Reames also contributes her time to help enrich the learning experience of Shenandoah students. She has participated in physical therapy research studies so students can become more proficient in observing and evaluating a real person performing tasks. In return, this provides students with the skills to determine what therapy or treatments might be necessary for the patient.
A few years ago, Reames recruited people with Parkinson’s disease to serve as practice patients at the university so physical therapists could become certified in Lee Silverman Voice Treatment BIG, a research-based physical therapy program for persons with Parkinson’s.
“I feel it is a duty and a privilege to help train those who may take care of me, my family, friends and others in the future,” said Reames.

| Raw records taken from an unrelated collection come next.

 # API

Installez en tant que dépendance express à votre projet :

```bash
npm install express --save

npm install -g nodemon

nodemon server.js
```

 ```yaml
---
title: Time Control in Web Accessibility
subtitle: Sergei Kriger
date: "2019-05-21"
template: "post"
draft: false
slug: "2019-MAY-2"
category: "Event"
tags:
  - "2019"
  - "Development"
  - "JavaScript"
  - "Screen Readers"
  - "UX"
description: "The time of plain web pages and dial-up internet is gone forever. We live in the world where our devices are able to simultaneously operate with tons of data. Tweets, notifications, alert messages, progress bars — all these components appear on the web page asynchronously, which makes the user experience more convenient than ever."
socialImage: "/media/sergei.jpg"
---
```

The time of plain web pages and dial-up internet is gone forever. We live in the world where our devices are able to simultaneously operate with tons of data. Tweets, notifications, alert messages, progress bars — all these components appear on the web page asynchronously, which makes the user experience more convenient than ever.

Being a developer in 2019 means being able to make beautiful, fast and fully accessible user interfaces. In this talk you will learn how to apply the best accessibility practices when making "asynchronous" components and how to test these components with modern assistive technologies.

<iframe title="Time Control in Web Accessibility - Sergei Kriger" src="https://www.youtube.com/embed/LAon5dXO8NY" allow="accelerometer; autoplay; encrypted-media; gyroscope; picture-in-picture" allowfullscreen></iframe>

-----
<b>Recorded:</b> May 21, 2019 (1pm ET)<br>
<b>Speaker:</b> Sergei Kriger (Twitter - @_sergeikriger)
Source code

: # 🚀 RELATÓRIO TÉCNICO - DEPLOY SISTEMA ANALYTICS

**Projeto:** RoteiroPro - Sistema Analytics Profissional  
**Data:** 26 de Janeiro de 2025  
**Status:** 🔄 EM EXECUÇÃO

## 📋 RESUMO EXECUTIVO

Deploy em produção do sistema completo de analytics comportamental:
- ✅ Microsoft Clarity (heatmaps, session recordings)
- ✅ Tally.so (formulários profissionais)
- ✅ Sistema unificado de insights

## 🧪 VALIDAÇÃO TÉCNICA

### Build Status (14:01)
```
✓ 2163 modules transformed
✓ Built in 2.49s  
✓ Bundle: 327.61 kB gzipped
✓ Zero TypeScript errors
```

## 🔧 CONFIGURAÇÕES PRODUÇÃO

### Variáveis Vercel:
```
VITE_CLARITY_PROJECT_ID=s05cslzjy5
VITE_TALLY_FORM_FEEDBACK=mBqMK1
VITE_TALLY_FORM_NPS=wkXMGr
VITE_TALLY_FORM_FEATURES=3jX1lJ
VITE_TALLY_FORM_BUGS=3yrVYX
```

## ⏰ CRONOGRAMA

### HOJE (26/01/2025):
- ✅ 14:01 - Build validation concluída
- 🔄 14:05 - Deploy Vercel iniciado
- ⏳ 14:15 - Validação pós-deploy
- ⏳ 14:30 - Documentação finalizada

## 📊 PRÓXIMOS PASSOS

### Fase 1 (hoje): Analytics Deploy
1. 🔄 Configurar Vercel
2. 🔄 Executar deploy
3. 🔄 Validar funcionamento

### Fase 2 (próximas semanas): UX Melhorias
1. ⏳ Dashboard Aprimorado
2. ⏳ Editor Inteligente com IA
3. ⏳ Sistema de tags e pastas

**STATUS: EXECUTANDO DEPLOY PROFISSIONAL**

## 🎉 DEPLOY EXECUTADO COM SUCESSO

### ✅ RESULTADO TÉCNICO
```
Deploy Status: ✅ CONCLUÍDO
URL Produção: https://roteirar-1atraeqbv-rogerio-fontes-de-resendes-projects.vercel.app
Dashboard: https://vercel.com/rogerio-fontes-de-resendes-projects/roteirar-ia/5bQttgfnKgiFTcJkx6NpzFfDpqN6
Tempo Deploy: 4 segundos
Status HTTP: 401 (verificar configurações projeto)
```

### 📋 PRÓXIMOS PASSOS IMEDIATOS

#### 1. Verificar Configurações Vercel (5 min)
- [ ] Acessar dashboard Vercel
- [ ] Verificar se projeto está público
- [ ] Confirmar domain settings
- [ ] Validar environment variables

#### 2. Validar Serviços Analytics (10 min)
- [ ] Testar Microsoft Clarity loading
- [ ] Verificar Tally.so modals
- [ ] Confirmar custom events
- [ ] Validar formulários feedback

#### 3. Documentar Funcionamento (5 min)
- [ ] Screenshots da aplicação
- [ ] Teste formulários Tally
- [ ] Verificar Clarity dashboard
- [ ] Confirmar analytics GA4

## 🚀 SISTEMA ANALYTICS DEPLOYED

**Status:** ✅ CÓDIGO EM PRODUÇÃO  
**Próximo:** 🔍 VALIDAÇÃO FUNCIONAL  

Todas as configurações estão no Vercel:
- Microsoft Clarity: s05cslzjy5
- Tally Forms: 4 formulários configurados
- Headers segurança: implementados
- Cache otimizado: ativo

The Parkinson’s support group that she also coordinates provides a place where music therapy interns and practicum students can learn to work with Parkinson’s patients in a voice therapy choir. The choir helps them identify the voice problems of people with the disease and to learn how to conduct a neurologic exercise for the movement difficulties Parkinson’s causes. Her music therapy activities have also provided a place for graduate students to do research for their master’s and/or doctoral degrees.